Ouvi falar do Ateneu quando tinha 12 anos. Minha mãe estava viajando e, quando levantei, às 7h, para ir para o Anchieta, dei de cara com meu pai chegando em casa: "Onde tu tava até esta hora, pai?". Ele me olhou com triste ternura, pensou um pouco e respondeu: "No enterro do Ateneu, meu filho". Fiz cara de espanto, então ele explicou:
"Ah, era um amigo de infância, lá de Muçum. Coitado, morreu feito um passarinho...".
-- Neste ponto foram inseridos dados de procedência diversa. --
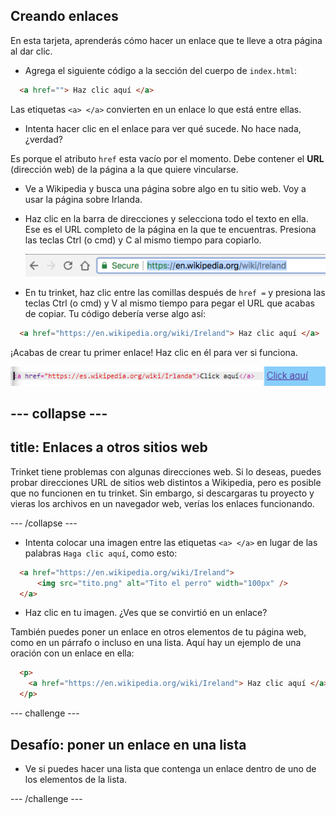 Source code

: ## Creando enlaces

En esta tarjeta, aprenderás cómo hacer un enlace que te lleve a otra página al dar clic.

- Agrega el siguiente código a la sección del cuerpo de `index.html`:

```html
  <a href=""> Haz clic aquí </a>
```

Las etiquetas `<a> </a>` convierten en un enlace lo que está entre ellas.

- Intenta hacer clic en el enlace para ver qué sucede. No hace nada, ¿verdad?

Es porque el atributo `href` esta vacío por el momento. Debe contener el **URL** (dirección web) de la página a la que quiere vincularse.

- Ve a Wikipedia y busca una página sobre algo en tu sitio web. Voy a usar la página sobre Irlanda.

- Haz clic en la barra de direcciones y selecciona todo el texto en ella. Ese es el URL completo de la página en la que te encuentras. Presiona las teclas <kdb>Ctrl</kdb> (o <kdb>cmd</kdb>) y <kdb>C</kdb> al mismo tiempo para copiarlo.
    
    ![URL en la barra de direcciones](images/AddressBarURL.png)

- En tu trinket, haz clic entre las comillas después de `href =` y presiona las teclas <kdb>Ctrl</kdb> (o <kdb>cmd</kdb>) y <kdb>V</kdb> al mismo tiempo para pegar el URL que acabas de copiar. Tu código debería verse algo así:

```html
  <a href="https://en.wikipedia.org/wiki/Ireland"> Haz clic aquí </a>
```

¡Acabas de crear tu primer enlace! Haz clic en él para ver si funciona.

![Etiqueta de enlace](images/egLinkTagWithURL.png)

--- collapse ---
---
title: Enlaces a otros sitios web
---

Trinket tiene problemas con algunas direcciones web. Si lo deseas, puedes probar direcciones URL de sitios web distintos a Wikipedia, pero es posible que no funcionen en tu trinket. Sin embargo, si descargaras tu proyecto y vieras los archivos en un navegador web, verías los enlaces funcionando.

--- /collapse ---

- Intenta colocar una imagen entre las etiquetas `<a> </a>` en lugar de las palabras `Haga clic aquí`, como esto:

```html
  <a href="https://en.wikipedia.org/wiki/Ireland">
      <img src="tito.png" alt="Tito el perro" width="100px" />
  </a>
```

- Haz clic en tu imagen. ¿Ves que se convirtió en un enlace?

También puedes poner un enlace en otros elementos de tu página web, como en un párrafo o incluso en una lista. Aquí hay un ejemplo de una oración con un enlace en ella:

```html
  <p>
    <a href="https://en.wikipedia.org/wiki/Ireland"> Haz clic aquí </a> ¡Para leer la página de Wikipedia!
  </p>
```

--- challenge ---

## Desafío: poner un enlace en una lista

- Ve si puedes hacer una lista que contenga un enlace dentro de uno de los elementos de la lista.

--- /challenge ---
Não estou usando este nobre espaço para defender o álcool – até porque prefiro ervas naturais. Sei de quantas vidas, famílias, reputações e empregos o álcool já afogou, e afoga – no Brasil e alhures. Só estou querendo dizer que nem todos os casos de alcoolismo são iguais e que existem algumas pessoas mais equipadas do que outras para percorrer o caminho dos excessos em busca do palácio da sabedoria. Não que meu pai tenha chegado lá – mas que tentou, tentou. Até morrer, dormindo, aos 80 anos. Feito um passarinho.
Mas quer saber? Se vivo fosse e tivesse que votar nas eleições de outubro, não sei o que o velho Milton faria. Mas suspeito que iria com o Araújo no enterro do Ateneu.
Ainda bem que agora já tenho idade para acompanhá-los.